#### WHAT IS REQUIRED:
Count how many lines below include the string "Integração". Only that number should appear in the reply.

#### Data records:
----------------
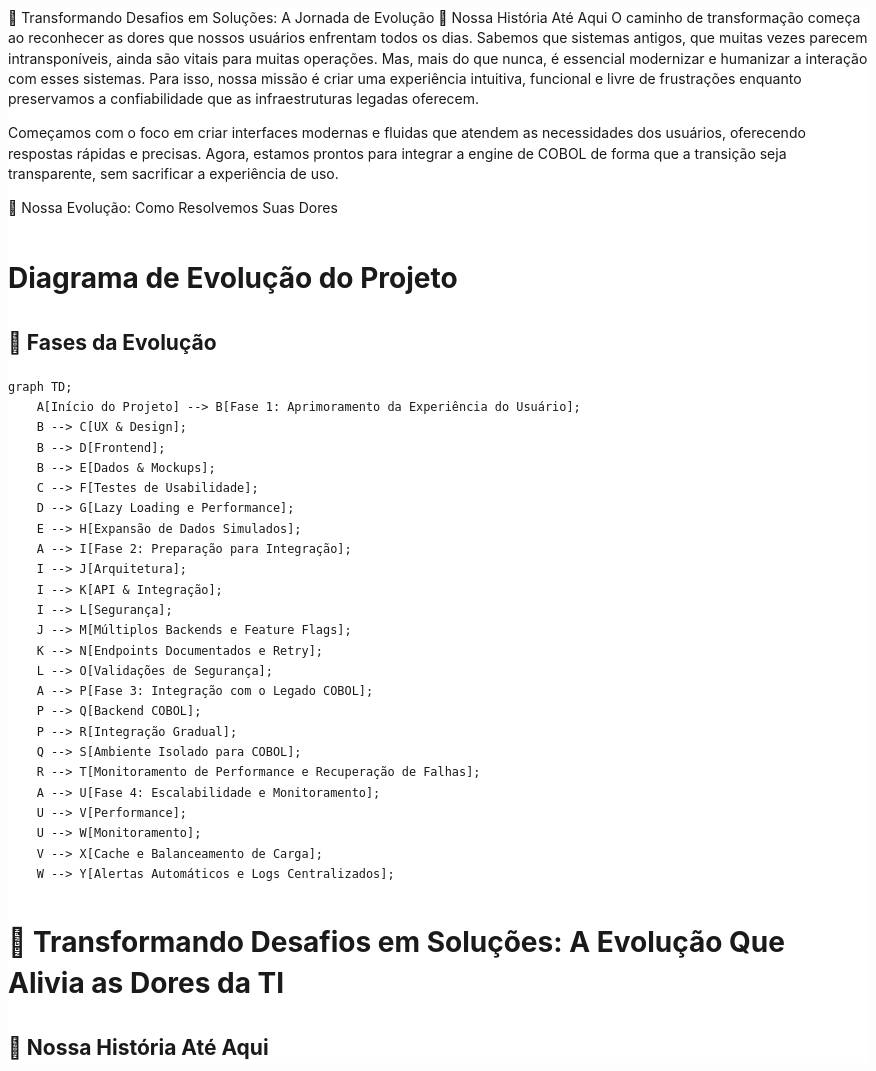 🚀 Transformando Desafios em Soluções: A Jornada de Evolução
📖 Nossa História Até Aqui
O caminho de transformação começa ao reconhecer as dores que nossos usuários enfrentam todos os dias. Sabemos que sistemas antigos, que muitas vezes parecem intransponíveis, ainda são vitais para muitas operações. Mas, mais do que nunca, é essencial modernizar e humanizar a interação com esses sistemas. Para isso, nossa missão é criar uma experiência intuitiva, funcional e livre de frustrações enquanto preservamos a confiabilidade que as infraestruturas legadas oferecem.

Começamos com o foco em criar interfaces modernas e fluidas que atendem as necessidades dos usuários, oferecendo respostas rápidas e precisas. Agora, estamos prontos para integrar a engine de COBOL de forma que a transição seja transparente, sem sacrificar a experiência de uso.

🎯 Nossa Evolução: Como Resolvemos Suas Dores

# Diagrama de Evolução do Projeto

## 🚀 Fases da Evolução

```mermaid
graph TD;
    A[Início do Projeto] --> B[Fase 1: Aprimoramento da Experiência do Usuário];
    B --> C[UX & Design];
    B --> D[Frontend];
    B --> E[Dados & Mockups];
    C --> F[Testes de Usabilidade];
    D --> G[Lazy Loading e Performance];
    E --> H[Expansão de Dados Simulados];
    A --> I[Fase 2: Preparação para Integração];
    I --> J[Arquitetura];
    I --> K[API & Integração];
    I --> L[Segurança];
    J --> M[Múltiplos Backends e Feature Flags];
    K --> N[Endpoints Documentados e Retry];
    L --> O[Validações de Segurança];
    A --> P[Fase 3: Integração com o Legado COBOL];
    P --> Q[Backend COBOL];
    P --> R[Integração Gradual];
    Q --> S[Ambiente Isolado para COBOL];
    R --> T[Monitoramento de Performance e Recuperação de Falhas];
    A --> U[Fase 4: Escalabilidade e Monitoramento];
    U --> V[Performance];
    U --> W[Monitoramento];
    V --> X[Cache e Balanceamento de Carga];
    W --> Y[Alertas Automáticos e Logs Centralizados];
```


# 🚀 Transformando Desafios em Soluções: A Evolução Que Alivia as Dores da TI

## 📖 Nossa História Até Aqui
----------------
#### EXERCISE ANSWER:
4